4 dicembre 1993

Ricordando qualcuno scomparso da anni, quale che ne sia stata la causa, ci si imbatte di frequente nello stilema “Cinque anni senza Tizio”, “Dieci anni senza Caio” eccetera. Preposizione priva di profondità, se non rapportata a qualcosa di specifico – il qualcuno è soggettivo.

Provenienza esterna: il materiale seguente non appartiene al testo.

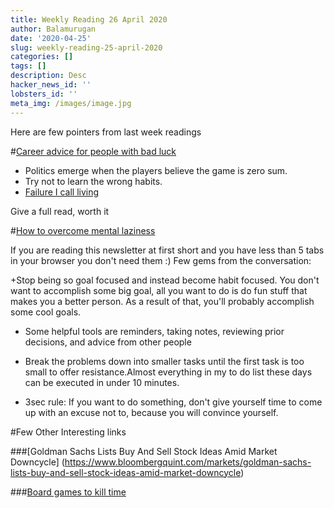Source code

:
 ```yaml
---
title: Weekly Reading 26 April 2020
author: Balamurugan
date: '2020-04-25'
slug: weekly-reading-25-april-2020
categories: []
tags: []
description: Desc
hacker_news_id: ''
lobsters_id: ''
meta_img: /images/image.jpg
---
```

Here are few pointers from last week readings

#[Career advice for people with bad luck
](https://chiefofstuff.substack.com/p/career-advice-for-people-with-bad)


+ Politics emerge when the players believe the game is zero sum. 
+ Try not to learn the wrong habits.
+ [Failure I call living](https://www.youtube.com/channel/UC3CrrMeVRLNa3ODsKJMOQwg)

Give a full read, worth it

#[How to overcome mental laziness
](https://news.ycombinator.com/item?id=22919697) <br />


If you are reading this newsletter at first short and you have less than 5 tabs in your browser you don't need them :)
Few gems from the conversation:

+Stop being so goal focused and instead become habit focused. You don't want to accomplish some big goal, all you want to do is do fun stuff that makes you a better person. As a result of that, you'll probably accomplish some cool goals.

+ Some helpful tools are reminders, taking notes, reviewing prior decisions, and advice from other people

+ Break the problems down into smaller tasks until the first task is too small to offer resistance.Almost everything in my to do list these days can be executed in under 10 minutes. 

+ 3sec rule: If you want to do something, don't give yourself time to come up with an excuse not to, because you will convince yourself.



#Few Other Interesting links

###[Goldman Sachs Lists Buy And Sell Stock Ideas Amid Market Downcycle]
(https://www.bloombergquint.com/markets/goldman-sachs-lists-buy-and-sell-stock-ideas-amid-market-downcycle)

###[Board games to kill time](https://masilotti.com/play-board-games-online/)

Nel concreto, più spesso sono familiari e amici a essere rimasti ‘senza’ la persona che non c’è più: la quale, in buona parte dei casi, era sconosciuta al di fuori della propria cerchia relazionale e ha assunto maggiore notorietà per le cose dette e/o fatte in un determinato e solitamente non lunghissimo tratto della propria esistenza.
Il 4 dicembre decorreranno 30 anni dalla morte di Frank Zappa, personaggio rispetto al quale molti, a decine forse centinaia di milioni, possono dire di avere vissuto questi ultimi tre decenni ‘senza’. Per tutto quanto ha musicato, detto e creato nei precedenti trenta e più e per tutto quello che avrebbe potuto esprimere in quelli successivi; per tutta la musica che non abbiamo avuto, per tutte le idee e le sue prese di posizione mai scontate su cui non abbiamo avuto modo di riflettere e discutere, per tutto quanto avrebbe potuto rappresentare ancora oggi – poco più che ottantenne.
Musicista innovativo come pochi, pensatore diretto fino alla brutalità, agitatore culturale, punto di riferimento, voce ascoltata e rispettata, figura detestata e ammirata, intrinsecamente incapace di fare o esprimere qualcosa di banale o di trascurabile, sempre pronto alla sorpresa, a creare sconcerto, trasversale, irriducibile, inevitabilmente e – davvero – ostinatamente contro. Trent’anni senza qualcuno di cui abbiamo impresse nella memoria immagini irriverenti, raramente sorridenti, ma del quale conserviamo soprattutto quello che ha messo su pentagramma o improvvisato dal vivo.
Invecchiando forse avrebbe dedicato un po’ meno tempo alla musica, come aveva già cominciato a fare alle prime avvisaglie della malattia e magari avrebbe più di frequente espresso le proprie opinioni, in forme maggiormente estese e più argomentate dei formidabili epigrammi (uno per tutti: Parlare di musica è come danzare di architettura) che si lasciava dietro.
Per questo, il tempo che passa non lenisce il rammarico e il senso di mancanza per tutto quanto ci è stato portato via troppo presto e in tanti fa sentire di essere rimasti, per sempre, senza Frank Zappa.